I suspect if he had a cool furnace like that he wouldn't have had any trouble melting gold.


----------



## butcher (Nov 16, 2008)

Harold would it help if he added gold? also I am wondering if he didn't have a small amount of gold and copper Etcetera powder, and alot of borax, without enough heat.


----------



## Cursed (Nov 18, 2008)

vocabulary it has been 29 years since i took college chemistry and i dont remember squat. I think that we used somethingg called a periodic table but I'm not certain. Its a bit foggy back there. They say the first thing to go is the mind and i'd say they are right!

And yes i can come up with a photo as i do have a pretty good digital camera at my disposal.

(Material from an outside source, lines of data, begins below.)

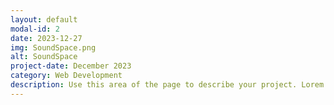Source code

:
 ```yaml
---
layout: default
modal-id: 2
date: 2023-12-27
img: SoundSpace.png
alt: SoundSpace
project-date: December 2023
category: Web Development
description: Use this area of the page to describe your project. Lorem ipsum dolor sit amet, consectetur adipisicing elit. Mollitia neque assumenda ipsam nihil, molestias magnam, recusandae quos quis inventore quisquam velit asperiores, vitae? Reprehenderit soluta, eos quod consequuntur itaque. Nam.
---
```

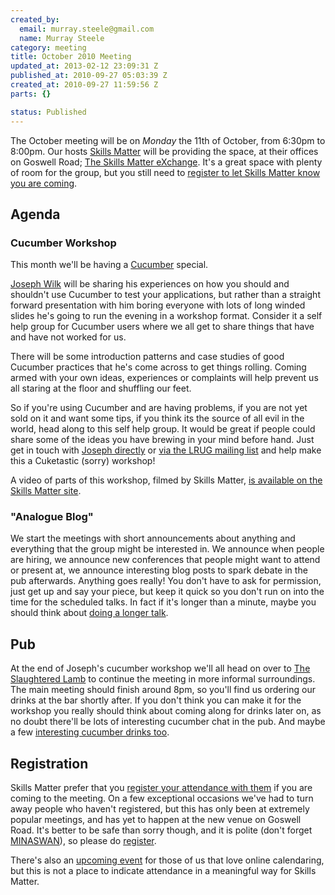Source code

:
 ```yaml
--- 
created_by: 
  email: murray.steele@gmail.com
  name: Murray Steele
category: meeting
title: October 2010 Meeting
updated_at: 2013-02-12 23:09:31 Z
published_at: 2010-09-27 05:03:39 Z
created_at: 2010-09-27 11:59:56 Z
parts: {}

status: Published
---
```


The October meeting will be on *Monday* the 11th of October, from 6:30pm to 8:00pm.  Our hosts [Skills Matter](http://skillsmatter.com/) will be providing the space, at their offices on Goswell Road; [The Skills Matter eXchange](http://skillsmatter.com/location-details/design-architecture/484/96).  It's a great space with plenty of room for the group, but you still need to <a href="#oct10registration">register to let Skills Matter know you are coming</a>.

Agenda
------

### Cucumber Workshop

This month we'll be having a [Cucumber](http://cuckes.info) special.

[Joseph Wilk](http://josephwilk.net/) will be sharing his experiences on how you should and
shouldn't use Cucumber to test your applications, but rather than a
straight forward presentation with him boring everyone with lots of
long winded slides he's going to run the evening in a workshop format.
Consider it a self help group for Cucumber users where we all get to
share things that have and have not worked for us.

There will be some introduction patterns and case studies of good
Cucumber practices that he's come across to get things rolling. Coming
armed with your own ideas, experiences or complaints will help prevent
us all staring at the floor and shuffling our feet.

So if you're using Cucumber and are having problems, if you are not
yet sold on it and want some tips, if you think its the source of all
evil in the world, head along to this self help group. It would be
great if people could share some of the ideas you have brewing in your
mind before hand. Just get in touch with [Joseph directly](http://twitter.com/josephwilk) or [via the LRUG mailing list](http://lists.lrug.org/listinfo.cgi/chat-lrug.org) and help make this a Cuketastic (sorry) workshop!

A video of parts of this workshop, filmed by Skills Matter, [is available on the Skills Matter site](http://skillsmatter.com/podcast/ajax-ria/cucumber-workshop).

### "Analogue Blog"

We start the meetings with short announcements about anything and everything that the group might be interested in.  We announce when people are hiring, we announce new conferences that people might want to attend or present at, we announce interesting blog posts to spark debate in the pub afterwards.  Anything goes really!  You don't have to ask for permission, just get up and say your piece, but keep it quick so you don't run on into the time for the scheduled talks.  In fact if it's longer than a minute, maybe you should think about [doing a longer talk](/speaking/).

Pub
---

At the end of Joseph's cucumber workshop we'll all head on over to [The Slaughtered Lamb](http://www.theslaughteredlambpub.com/) to continue the meeting in more informal surroundings.  The main meeting should finish around 8pm, so you'll find us ordering our drinks at the bar shortly after.  If you don't think you can make it for the workshop you really should think about coming along for drinks later on, as no doubt there'll be lots of interesting cucumber chat in the pub.  And maybe a few [interesting cucumber drinks too](http://www.hendricksgin.com/#/uk/treasury/cucumber/).

Registration <a name="oct10registration">&nbsp;</a>
---------------------------------------------------

Skills Matter prefer that you [register your attendance with them](http://skillsmatter.com/event/ajax-ria/cucumber-workshop/rl-311) if you are coming to the meeting.  On a few exceptional occasions we've had to turn away people who haven't registered, but this has only been at extremely popular meetings, and has yet to happen at the new venue on Goswell Road.  It's better to be safe than sorry though, and it is polite (don't forget [MINASWAN](http://oreilly.com/ruby/excerpts/ruby-learning-rails/ruby-glossary.html#I_indexterm_d1e32036)), so please do [register](http://skillsmatter.com/event/ajax-ria/cucumber-workshop/rl-311).

There's also an [upcoming event](http://upcoming.yahoo.com/event/7094687/) for those of us that love online calendaring, but this is not a place to indicate attendance in a meaningful way for Skills Matter.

So what i did was after rinsing my product produced by the Pcb's and soaking them in muratic acid for about 45 days or there abouts was I heated it up in the crucible with my cuttting torch not at full flame of course but pretty darn hot no doubt. I didn't turn the crucible orange but everything inside of it wa scertainly and i was unable to discern what was the borax glazing and what was my product. It all appeared to be the same. I suspect it is because the amount of gold was minimal. None the less i know there is gold present but i do think i was expecting it to produce a puddle bigger than what i got. I dont think i got a puddle at all to be honest it is probably more likely something along the lines of a thick glazing. In any case i am not certain how to post a pic but i am going to give it a shot.


----------



## Platdigger (Nov 18, 2008)

How big is this crucible?

Looks like there may be some small gold beads outside of the red.
Randy


----------



## qst42know (Nov 18, 2008)

All those colors indicate your gold was not clean at all from the prolonged soak in HCL. Skipping the dissolving step included much of the metals the gold was plated onto. Harold's advice of a highly fluid flux of soda ash and fluorspar and some careful torch work you should be able wash all the residues to the center and then pour it out. Use your torch to push the residues out of the dish. You should be able to save your gold and the melt dish.


----------



## Cursed (Nov 18, 2008)

what i had here before i slapped the heat to it? There is a lot of the green PCB material as i let the boards soak a bit to long i think. Or should i add it to the mess I have already made and increase the the volume of what I have now thinking it will make it easier to recover if there is a greater volume...... humm Thanks.

Oh and i found a 1940 edition of Hokes book through my public library I just have to wait for it to come down from the university of Nevada. I'd buy one but i was just informed yesterday that i will be eout of a job the end of next week hope gold prices take a big spike!!!

and this is probably a stupid question but im on a roll and you all have been endlessly helpfull Where do i obtain potash?and isn't there a nother name for it?


----------



## Harold_V (Nov 18, 2008)

butcher said:


> Harold would it help if he added gold? also I am wondering if he didn't have a small amount of gold and copper Etcetera powder, and alot of borax, without enough heat.


There's little doubt, the problem was a serious amount of contamination along with precious little gold. Otherwise the flux wouldn't be so discolored. 

Yes, adding gold would help, anything that functioned as a collector would, but I think I'd recommend silver instead of gold. I'd get the dish hot, add more borax, some soda ash, then include a small amount of silver. The fluorspar could be eliminated, but it's nice to know for the time when your flux is very viscous. 

By rolling the silver around the dish, you'd capture the gold with little trouble. That would permit fast and easy parting of the gold to eliminate base metals. If (pure, not alloyed) gold was to be used, it's possible the base metal process could be eliminated by dissolving the relatively high purity gold directly in AR. Both systems work, the first one has the potential to yield a higher quality of gold----at the expense of more work, however. 

The recovered metal will need refining, regardless of the method used to recover the values. Extracted gold rarely has adequate quality to avoid a refining process----depending on the objective of the individual at hand. Some guys may enjoy recovering and are happy to melt and sell. Others, with an objective of producing the best possible quality, understand that even one refining is generally not sufficient. 

There's no right or wrong, but if an individual desires to become recognized as a competent refiner, what he doesn't want to do is put low quality on the market. Gold that is contaminated can yield serious problems for the end user, depending on how the gold gets used. If you're refining for the jewelry industry and market lead contaminated gold, you'll have shot yourself in the foot. 

Think quality, guys. You'll never be sorry for doing a good job.

Harold


----------



## qst42know (Nov 19, 2008)

Cursed said:


> Oh and i found a 1940 edition of Hokes book through my public library I just have to wait for it to come down from the university of Nevada. I'd buy one but i was just informed yesterday that i will be eout of a job the end of next week hope gold prices take a big spike!!!



Links to the online version of Hoke's book can be found here on the forum in the Books section. Try this link.

http://www.filesend.net/download.php?f=bbf3605938d177072edf8d1c6ca1365a

Postings by Lazersteve have links to his site to see videos of the required processes.


----------